--- GIVEN INFORMATION Enclosed Below ---

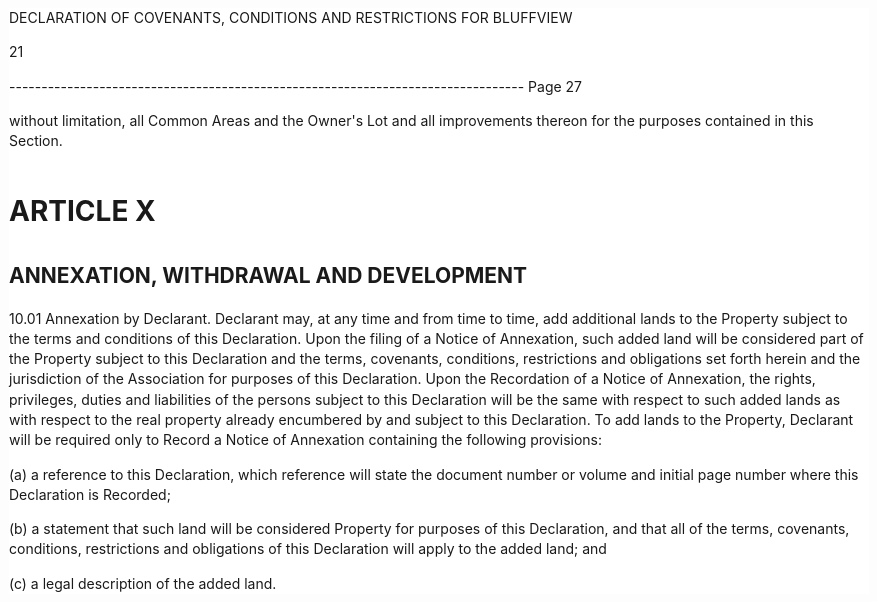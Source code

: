 DECLARATION OF COVENANTS, CONDITIONS AND RESTRICTIONS FOR BLUFFVIEW

21


-------------------------------------------------------------------------------- Page 27

without limitation, all Common Areas and the Owner's Lot and all improvements thereon for the purposes contained in this Section.

# ARTICLE X
## ΑΝΝΕΧATION, WITHDRAWAL AND DEVELOPMENT

10.01 Annexation by Declarant. Declarant may, at any time and from time to time, add additional lands to the Property subject to the terms and conditions of this Declaration. Upon the filing of a Notice of Annexation, such added land will be considered part of the Property subject to this Declaration and the terms, covenants, conditions, restrictions and obligations set forth herein and the jurisdiction of the Association for purposes of this Declaration. Upon the Recordation of a Notice of Annexation, the rights, privileges, duties and liabilities of the persons subject to this Declaration will be the same with respect to such added lands as with respect to the real property already encumbered by and subject to this Declaration. To add lands to the Property, Declarant will be required only to Record a Notice of Annexation containing the following provisions:

(a) a reference to this Declaration, which reference will state the document number or volume and initial page number where this Declaration is Recorded;

(b) a statement that such land will be considered Property for purposes of this Declaration, and that all of the terms, covenants, conditions, restrictions and obligations of this Declaration will apply to the added land; and

(c) a legal description of the added land.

--- End of Enclosed GIVEN INFORMATION ---

The reply is to be all the records above, transcribed exactly, with no pictures.

▶ ANSWER AREA
Source code

: DECLARATION OF COVENANTS, CONDITIONS AND RESTRICTIONS FOR BLUFFVIEW

21


-------------------------------------------------------------------------------- Page 27

without limitation, all Common Areas and the Owner's Lot and all improvements thereon for the purposes contained in this Section.

# ARTICLE X
## ΑΝΝΕΧATION, WITHDRAWAL AND DEVELOPMENT

10.01 Annexation by Declarant. Declarant may, at any time and from time to time, add additional lands to the Property subject to the terms and conditions of this Declaration. Upon the filing of a Notice of Annexation, such added land will be considered part of the Property subject to this Declaration and the terms, covenants, conditions, restrictions and obligations set forth herein and the jurisdiction of the Association for purposes of this Declaration. Upon the Recordation of a Notice of Annexation, the rights, privileges, duties and liabilities of the persons subject to this Declaration will be the same with respect to such added lands as with respect to the real property already encumbered by and subject to this Declaration. To add lands to the Property, Declarant will be required only to Record a Notice of Annexation containing the following provisions:

(a) a reference to this Declaration, which reference will state the document number or volume and initial page number where this Declaration is Recorded;

(b) a statement that such land will be considered Property for purposes of this Declaration, and that all of the terms, covenants, conditions, restrictions and obligations of this Declaration will apply to the added land; and

(c) a legal description of the added land.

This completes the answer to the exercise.